## [Exercise brief]
Which lines of the records contain the word "DATALOGGER"? Show each of them.

Extracted data entries
= Beginning of Section =

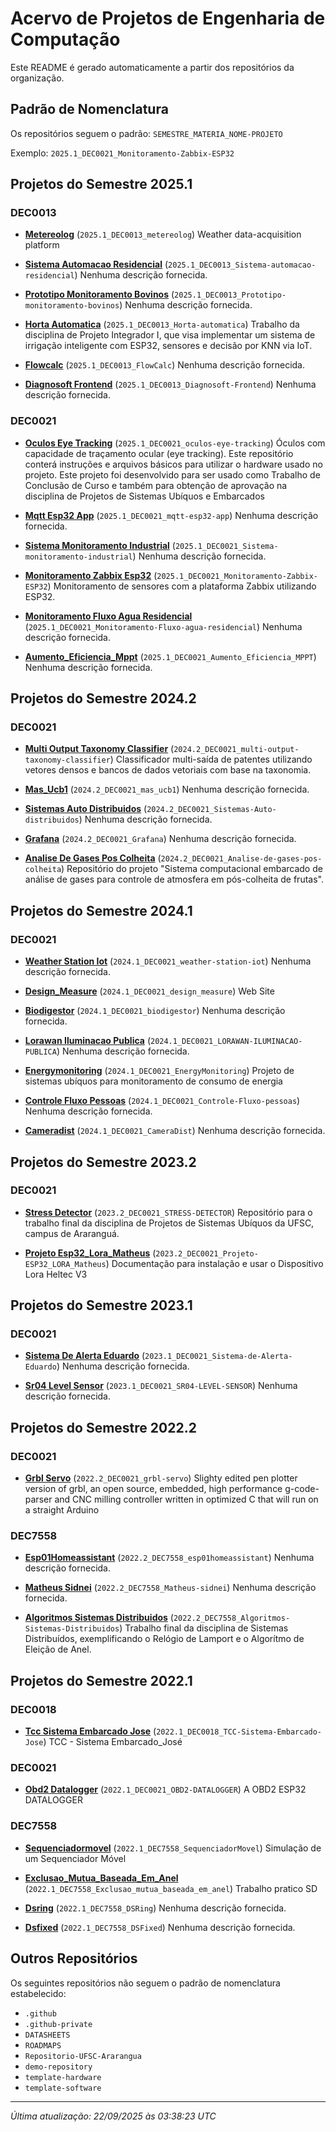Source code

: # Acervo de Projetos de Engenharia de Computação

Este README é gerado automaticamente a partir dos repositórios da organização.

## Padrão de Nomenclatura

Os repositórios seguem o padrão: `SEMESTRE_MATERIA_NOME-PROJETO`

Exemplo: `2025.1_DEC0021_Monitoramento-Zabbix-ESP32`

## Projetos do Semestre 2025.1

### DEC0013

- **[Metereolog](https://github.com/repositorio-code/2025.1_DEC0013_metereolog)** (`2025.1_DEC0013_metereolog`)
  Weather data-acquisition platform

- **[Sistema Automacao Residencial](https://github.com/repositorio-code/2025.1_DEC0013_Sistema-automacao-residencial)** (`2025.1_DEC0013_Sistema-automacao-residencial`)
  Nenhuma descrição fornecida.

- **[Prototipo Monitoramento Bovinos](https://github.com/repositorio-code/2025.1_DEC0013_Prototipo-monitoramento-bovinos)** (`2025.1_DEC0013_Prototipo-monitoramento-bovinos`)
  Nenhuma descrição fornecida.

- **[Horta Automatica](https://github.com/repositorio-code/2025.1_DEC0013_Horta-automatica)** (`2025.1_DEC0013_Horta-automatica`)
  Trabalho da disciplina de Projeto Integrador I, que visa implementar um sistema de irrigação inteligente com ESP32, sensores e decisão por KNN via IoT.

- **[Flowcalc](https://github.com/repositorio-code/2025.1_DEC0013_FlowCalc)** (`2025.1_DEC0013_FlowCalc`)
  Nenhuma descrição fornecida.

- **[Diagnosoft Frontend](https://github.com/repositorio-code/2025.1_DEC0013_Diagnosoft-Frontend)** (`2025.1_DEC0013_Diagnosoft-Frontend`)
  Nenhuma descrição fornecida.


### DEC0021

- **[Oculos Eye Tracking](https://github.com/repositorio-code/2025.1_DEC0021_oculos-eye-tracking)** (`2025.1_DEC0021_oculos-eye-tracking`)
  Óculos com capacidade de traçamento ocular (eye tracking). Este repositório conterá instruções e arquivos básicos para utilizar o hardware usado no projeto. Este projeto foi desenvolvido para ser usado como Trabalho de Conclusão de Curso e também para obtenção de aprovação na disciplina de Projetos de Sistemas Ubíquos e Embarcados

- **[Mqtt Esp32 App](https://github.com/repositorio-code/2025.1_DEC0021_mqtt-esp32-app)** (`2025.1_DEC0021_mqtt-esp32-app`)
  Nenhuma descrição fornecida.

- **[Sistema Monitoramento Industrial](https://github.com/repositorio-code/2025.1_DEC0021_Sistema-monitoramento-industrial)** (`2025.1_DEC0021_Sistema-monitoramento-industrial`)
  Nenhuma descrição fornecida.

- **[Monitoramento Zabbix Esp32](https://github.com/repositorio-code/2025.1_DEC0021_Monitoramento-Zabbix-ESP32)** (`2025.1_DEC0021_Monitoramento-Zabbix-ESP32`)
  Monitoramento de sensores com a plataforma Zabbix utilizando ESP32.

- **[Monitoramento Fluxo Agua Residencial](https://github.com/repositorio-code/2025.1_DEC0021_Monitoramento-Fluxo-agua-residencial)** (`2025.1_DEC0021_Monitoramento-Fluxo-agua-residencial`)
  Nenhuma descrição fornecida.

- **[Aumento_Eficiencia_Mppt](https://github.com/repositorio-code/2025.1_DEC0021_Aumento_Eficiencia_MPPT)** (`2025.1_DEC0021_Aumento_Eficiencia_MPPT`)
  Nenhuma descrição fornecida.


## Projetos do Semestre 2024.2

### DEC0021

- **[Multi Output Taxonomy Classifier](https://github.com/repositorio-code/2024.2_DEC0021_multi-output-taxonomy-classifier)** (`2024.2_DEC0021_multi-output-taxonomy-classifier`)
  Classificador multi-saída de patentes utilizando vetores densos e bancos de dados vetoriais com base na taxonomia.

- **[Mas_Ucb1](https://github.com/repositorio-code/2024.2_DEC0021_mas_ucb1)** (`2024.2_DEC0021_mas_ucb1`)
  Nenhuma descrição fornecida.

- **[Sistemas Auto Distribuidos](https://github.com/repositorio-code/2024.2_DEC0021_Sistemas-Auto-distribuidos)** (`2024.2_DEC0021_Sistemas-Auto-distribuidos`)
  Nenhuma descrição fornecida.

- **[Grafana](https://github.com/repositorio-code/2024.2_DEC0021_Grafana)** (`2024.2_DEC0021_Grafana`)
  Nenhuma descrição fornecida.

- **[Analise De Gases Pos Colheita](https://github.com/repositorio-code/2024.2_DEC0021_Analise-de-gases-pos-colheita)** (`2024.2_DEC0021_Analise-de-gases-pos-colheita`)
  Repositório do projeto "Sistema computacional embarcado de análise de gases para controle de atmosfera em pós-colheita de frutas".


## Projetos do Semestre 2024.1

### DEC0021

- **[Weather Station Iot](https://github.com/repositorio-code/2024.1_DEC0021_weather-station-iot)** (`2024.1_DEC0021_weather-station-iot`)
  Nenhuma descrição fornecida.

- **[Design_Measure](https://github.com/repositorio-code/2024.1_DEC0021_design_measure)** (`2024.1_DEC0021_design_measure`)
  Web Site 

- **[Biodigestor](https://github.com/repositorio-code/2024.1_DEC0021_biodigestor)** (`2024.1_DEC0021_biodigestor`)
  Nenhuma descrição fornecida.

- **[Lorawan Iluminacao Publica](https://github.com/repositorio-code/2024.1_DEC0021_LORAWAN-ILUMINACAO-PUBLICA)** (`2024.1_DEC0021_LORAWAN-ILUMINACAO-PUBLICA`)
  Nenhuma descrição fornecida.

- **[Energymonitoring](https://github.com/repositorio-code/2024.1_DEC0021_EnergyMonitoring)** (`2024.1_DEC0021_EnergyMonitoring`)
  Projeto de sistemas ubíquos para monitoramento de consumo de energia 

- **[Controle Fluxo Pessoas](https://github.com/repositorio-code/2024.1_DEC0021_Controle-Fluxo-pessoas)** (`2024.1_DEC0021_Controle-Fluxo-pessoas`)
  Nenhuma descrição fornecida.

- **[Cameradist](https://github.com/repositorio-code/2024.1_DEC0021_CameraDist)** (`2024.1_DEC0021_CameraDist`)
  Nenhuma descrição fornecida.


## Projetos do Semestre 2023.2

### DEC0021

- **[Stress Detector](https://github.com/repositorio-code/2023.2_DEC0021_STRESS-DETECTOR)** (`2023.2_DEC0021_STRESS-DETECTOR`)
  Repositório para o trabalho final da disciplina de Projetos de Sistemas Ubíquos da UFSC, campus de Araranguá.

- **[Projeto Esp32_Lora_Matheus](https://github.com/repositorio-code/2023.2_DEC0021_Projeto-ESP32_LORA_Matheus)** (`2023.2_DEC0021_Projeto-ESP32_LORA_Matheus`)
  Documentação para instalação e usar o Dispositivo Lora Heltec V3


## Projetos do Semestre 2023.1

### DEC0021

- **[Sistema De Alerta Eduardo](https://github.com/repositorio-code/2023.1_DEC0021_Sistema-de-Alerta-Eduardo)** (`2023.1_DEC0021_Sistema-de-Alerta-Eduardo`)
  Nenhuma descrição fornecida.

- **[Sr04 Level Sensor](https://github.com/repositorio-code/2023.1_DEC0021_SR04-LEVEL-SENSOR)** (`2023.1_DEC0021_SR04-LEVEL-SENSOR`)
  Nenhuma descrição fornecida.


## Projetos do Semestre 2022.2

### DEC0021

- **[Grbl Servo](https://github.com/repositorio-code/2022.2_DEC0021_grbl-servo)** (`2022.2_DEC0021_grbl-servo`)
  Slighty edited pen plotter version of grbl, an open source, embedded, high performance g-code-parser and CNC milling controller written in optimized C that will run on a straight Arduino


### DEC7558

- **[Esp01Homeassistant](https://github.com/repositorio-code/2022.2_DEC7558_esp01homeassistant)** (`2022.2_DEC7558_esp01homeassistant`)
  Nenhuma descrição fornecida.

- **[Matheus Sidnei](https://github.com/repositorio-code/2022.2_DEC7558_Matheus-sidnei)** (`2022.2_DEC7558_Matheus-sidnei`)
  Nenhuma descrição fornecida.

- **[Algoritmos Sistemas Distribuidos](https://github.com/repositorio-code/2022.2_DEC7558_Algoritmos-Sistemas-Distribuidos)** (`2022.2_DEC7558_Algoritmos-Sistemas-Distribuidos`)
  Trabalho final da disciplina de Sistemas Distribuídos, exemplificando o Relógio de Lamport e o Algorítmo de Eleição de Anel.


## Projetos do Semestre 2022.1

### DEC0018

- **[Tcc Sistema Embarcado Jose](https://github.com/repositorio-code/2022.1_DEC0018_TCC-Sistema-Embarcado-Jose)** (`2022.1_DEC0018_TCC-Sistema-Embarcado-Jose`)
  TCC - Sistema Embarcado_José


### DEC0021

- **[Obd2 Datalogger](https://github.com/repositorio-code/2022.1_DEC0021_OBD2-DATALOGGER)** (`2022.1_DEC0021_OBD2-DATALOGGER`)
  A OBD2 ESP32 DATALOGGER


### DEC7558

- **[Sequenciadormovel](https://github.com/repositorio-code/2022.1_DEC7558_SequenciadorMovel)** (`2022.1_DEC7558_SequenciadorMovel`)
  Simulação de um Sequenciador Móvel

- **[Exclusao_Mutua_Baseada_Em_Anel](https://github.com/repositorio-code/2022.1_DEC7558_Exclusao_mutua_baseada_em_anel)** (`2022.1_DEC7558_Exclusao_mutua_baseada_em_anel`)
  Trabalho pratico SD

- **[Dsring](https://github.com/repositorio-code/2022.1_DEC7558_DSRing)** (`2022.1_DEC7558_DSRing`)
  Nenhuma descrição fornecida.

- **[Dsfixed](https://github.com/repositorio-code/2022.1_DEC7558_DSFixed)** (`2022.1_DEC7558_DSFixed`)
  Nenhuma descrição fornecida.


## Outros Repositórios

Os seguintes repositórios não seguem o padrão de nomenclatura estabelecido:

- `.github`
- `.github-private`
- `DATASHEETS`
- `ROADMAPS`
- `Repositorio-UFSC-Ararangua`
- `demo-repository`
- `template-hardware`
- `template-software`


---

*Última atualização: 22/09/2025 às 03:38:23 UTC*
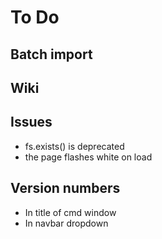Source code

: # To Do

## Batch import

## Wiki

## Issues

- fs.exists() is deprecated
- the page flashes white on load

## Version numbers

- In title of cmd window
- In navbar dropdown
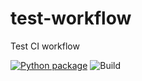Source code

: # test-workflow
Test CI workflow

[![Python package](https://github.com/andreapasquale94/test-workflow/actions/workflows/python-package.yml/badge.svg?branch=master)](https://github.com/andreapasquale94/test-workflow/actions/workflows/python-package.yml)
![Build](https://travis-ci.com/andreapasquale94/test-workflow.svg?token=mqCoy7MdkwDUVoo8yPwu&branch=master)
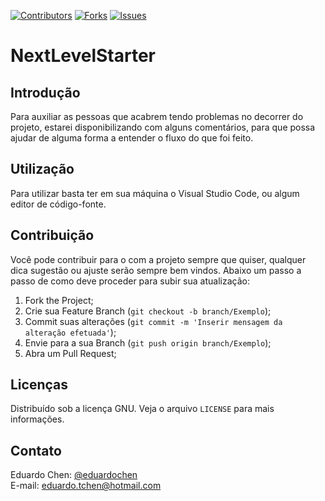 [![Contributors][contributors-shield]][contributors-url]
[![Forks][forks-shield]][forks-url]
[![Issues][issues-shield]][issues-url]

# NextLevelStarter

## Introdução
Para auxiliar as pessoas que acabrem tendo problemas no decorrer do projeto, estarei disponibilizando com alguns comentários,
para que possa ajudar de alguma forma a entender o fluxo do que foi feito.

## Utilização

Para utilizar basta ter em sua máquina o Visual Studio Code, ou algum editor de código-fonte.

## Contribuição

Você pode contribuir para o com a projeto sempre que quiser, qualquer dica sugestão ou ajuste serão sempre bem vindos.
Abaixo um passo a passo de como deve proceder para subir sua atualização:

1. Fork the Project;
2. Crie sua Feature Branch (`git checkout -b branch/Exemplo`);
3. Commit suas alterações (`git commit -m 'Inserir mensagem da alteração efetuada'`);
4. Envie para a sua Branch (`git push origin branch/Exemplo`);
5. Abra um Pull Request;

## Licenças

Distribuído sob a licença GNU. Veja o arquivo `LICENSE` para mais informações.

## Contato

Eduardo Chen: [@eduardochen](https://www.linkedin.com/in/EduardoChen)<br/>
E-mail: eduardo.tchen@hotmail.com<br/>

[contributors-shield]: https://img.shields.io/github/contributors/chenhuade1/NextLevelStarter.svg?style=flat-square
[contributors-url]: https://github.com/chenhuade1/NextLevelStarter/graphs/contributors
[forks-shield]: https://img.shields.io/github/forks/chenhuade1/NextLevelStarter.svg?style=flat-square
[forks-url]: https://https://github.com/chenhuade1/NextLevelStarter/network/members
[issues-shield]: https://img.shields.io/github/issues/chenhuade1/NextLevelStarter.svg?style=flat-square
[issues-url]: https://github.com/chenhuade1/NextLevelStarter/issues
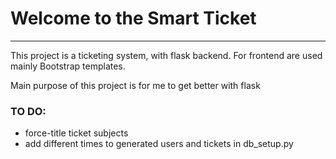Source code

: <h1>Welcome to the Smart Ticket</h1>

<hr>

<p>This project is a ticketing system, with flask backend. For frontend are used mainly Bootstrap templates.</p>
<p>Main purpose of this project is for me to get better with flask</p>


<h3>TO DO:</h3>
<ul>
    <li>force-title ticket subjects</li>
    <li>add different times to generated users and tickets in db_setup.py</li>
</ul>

= End of Section =

## [Answer to the problem]
- **[Obd2 Datalogger](https://github.com/repositorio-code/2022.1_DEC0021_OBD2-DATALOGGER)** (`2022.1_DEC0021_OBD2-DATALOGGER`)
  A OBD2 ESP32 DATALOGGER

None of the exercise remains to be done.